INSTRUCTIONS FOR THE TASK:
Give again, word for word, every line in the entries below from the line with "1. **Port Mirroring.**" up to and including the line with "4. Use the license", and no other line.

TASK MATERIAL:
**********

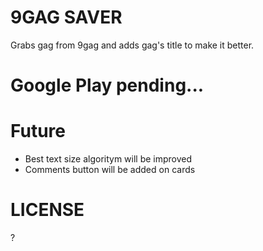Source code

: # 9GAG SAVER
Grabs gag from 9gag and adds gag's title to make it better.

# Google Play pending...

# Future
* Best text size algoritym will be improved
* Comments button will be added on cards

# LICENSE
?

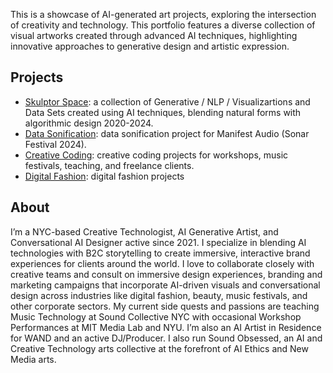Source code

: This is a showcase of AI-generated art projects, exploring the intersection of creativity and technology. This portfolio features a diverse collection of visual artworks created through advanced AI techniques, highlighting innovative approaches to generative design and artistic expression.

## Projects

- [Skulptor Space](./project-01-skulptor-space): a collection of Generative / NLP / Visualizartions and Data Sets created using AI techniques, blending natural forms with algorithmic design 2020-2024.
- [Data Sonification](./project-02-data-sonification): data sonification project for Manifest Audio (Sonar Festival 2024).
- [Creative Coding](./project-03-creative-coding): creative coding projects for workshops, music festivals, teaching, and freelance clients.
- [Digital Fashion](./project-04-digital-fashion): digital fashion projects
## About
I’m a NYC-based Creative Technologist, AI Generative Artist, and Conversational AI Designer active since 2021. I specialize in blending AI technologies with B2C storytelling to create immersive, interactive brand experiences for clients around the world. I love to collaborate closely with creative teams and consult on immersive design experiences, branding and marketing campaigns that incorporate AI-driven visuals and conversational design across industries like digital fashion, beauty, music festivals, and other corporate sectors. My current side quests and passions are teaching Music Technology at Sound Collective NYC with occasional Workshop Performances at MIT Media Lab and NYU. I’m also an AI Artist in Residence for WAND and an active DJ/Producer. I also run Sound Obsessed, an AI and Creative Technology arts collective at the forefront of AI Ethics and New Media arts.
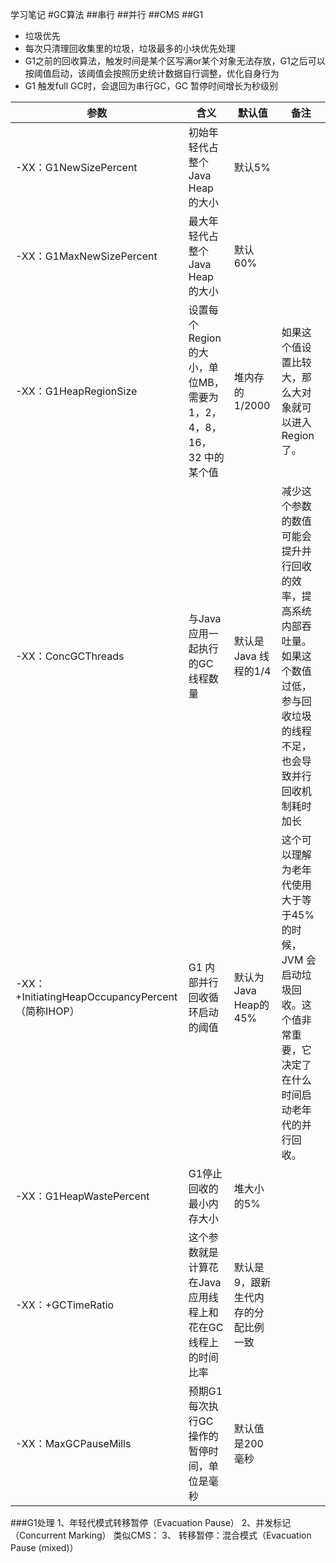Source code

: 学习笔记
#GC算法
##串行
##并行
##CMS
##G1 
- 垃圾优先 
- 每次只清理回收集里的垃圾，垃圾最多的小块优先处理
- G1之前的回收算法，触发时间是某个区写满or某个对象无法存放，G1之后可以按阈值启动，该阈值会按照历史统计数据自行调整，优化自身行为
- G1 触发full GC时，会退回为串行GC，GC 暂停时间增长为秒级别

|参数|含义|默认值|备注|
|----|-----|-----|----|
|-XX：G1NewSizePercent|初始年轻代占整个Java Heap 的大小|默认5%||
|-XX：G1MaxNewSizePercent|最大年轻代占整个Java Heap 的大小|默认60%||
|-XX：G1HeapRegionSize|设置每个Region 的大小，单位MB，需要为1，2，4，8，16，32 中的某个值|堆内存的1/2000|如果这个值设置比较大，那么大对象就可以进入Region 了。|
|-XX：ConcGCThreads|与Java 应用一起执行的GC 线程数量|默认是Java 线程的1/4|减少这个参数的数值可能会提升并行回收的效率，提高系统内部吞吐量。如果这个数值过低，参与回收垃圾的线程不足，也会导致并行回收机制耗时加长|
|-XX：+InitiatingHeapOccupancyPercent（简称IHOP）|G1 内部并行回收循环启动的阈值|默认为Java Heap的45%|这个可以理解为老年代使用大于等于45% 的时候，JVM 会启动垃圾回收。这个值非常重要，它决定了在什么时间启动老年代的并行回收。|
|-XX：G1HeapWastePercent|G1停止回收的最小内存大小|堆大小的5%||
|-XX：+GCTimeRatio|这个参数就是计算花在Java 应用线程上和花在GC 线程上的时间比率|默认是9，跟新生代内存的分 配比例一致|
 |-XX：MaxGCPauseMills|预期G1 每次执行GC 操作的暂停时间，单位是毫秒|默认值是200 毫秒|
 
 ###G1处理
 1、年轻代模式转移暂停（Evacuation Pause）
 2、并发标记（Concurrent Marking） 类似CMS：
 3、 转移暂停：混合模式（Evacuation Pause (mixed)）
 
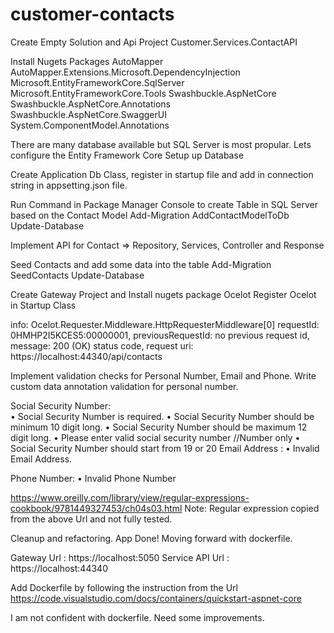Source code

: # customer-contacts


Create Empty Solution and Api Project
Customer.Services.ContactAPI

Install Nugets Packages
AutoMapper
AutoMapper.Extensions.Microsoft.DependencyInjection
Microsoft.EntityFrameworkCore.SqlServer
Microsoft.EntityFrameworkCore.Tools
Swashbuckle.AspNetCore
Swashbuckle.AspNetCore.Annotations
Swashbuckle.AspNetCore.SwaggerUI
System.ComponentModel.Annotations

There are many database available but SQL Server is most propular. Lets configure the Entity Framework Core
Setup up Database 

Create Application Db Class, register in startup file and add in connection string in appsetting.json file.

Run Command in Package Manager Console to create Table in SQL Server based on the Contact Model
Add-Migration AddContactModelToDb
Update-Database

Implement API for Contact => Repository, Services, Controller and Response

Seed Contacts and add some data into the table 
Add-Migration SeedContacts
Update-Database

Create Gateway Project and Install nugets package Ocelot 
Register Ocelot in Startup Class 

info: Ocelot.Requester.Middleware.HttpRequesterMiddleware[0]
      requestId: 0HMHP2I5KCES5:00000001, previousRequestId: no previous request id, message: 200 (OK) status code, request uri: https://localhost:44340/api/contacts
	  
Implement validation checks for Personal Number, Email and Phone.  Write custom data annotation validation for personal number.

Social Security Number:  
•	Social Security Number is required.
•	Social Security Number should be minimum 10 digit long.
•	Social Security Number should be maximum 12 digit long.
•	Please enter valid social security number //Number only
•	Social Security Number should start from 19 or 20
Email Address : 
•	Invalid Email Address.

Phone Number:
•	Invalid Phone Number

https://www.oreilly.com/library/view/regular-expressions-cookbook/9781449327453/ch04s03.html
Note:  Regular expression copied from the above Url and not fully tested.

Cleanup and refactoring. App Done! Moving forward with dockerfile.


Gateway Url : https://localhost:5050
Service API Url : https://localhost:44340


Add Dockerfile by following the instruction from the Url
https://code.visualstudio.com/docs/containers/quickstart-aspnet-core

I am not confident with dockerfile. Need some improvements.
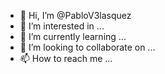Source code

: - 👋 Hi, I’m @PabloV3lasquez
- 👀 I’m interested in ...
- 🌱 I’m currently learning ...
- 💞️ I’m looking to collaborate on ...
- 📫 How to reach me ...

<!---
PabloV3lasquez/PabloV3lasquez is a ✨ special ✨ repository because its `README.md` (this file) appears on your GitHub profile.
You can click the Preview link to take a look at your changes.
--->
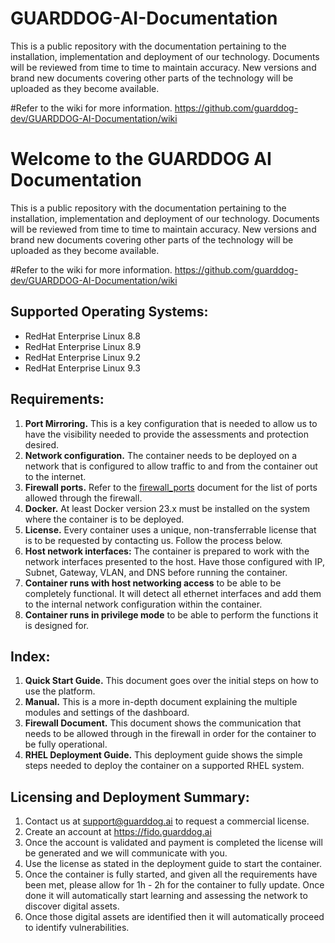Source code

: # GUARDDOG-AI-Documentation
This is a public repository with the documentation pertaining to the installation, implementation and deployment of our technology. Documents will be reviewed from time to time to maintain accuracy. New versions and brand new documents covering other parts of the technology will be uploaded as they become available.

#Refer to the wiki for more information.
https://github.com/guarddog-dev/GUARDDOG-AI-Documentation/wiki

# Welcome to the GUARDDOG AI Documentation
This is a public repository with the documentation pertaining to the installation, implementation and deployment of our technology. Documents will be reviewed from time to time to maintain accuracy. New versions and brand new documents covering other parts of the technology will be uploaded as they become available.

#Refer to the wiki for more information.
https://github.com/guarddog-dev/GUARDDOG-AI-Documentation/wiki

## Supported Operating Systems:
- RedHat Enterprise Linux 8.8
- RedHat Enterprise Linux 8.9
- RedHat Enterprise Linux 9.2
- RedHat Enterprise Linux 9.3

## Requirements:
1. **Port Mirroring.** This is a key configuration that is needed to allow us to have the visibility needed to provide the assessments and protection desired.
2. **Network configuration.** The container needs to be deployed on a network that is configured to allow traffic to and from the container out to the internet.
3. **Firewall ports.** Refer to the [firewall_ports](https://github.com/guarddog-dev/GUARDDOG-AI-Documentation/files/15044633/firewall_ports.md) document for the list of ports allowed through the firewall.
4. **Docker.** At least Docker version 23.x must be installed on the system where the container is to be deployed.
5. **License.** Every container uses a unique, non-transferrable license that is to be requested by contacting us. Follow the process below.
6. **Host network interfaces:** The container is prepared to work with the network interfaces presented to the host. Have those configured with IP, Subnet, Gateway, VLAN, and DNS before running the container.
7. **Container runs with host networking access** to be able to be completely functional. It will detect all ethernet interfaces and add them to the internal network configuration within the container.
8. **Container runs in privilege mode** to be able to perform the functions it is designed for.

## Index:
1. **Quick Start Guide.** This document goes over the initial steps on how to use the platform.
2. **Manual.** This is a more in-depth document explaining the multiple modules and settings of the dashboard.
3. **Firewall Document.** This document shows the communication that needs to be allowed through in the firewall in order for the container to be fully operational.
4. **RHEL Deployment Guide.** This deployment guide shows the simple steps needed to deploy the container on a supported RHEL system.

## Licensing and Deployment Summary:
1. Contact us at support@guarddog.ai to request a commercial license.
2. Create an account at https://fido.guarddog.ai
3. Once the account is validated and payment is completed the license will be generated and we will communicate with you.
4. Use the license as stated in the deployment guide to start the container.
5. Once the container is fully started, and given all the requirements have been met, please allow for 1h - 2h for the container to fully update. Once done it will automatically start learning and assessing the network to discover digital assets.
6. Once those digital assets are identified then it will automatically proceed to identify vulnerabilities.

**********

WRITTEN SOLUTION:
1. **Port Mirroring.** This is a key configuration that is needed to allow us to have the visibility needed to provide the assessments and protection desired.
2. **Network configuration.** The container needs to be deployed on a network that is configured to allow traffic to and from the container out to the internet.
3. **Firewall ports.** Refer to the [firewall_ports](https://github.com/guarddog-dev/GUARDDOG-AI-Documentation/files/15044633/firewall_ports.md) document for the list of ports allowed through the firewall.
4. **Docker.** At least Docker version 23.x must be installed on the system where the container is to be deployed.
5. **License.** Every container uses a unique, non-transferrable license that is to be requested by contacting us. Follow the process below.
6. **Host network interfaces:** The container is prepared to work with the network interfaces presented to the host. Have those configured with IP, Subnet, Gateway, VLAN, and DNS before running the container.
7. **Container runs with host networking access** to be able to be completely functional. It will detect all ethernet interfaces and add them to the internal network configuration within the container.
8. **Container runs in privilege mode** to be able to perform the functions it is designed for.

## Index:
1. **Quick Start Guide.** This document goes over the initial steps on how to use the platform.
2. **Manual.** This is a more in-depth document explaining the multiple modules and settings of the dashboard.
3. **Firewall Document.** This document shows the communication that needs to be allowed through in the firewall in order for the container to be fully operational.
4. **RHEL Deployment Guide.** This deployment guide shows the simple steps needed to deploy the container on a supported RHEL system.

## Licensing and Deployment Summary:
1. Contact us at support@guarddog.ai to request a commercial license.
2. Create an account at https://fido.guarddog.ai
3. Once the account is validated and payment is completed the license will be generated and we will communicate with you.
4. Use the license as stated in the deployment guide to start the container.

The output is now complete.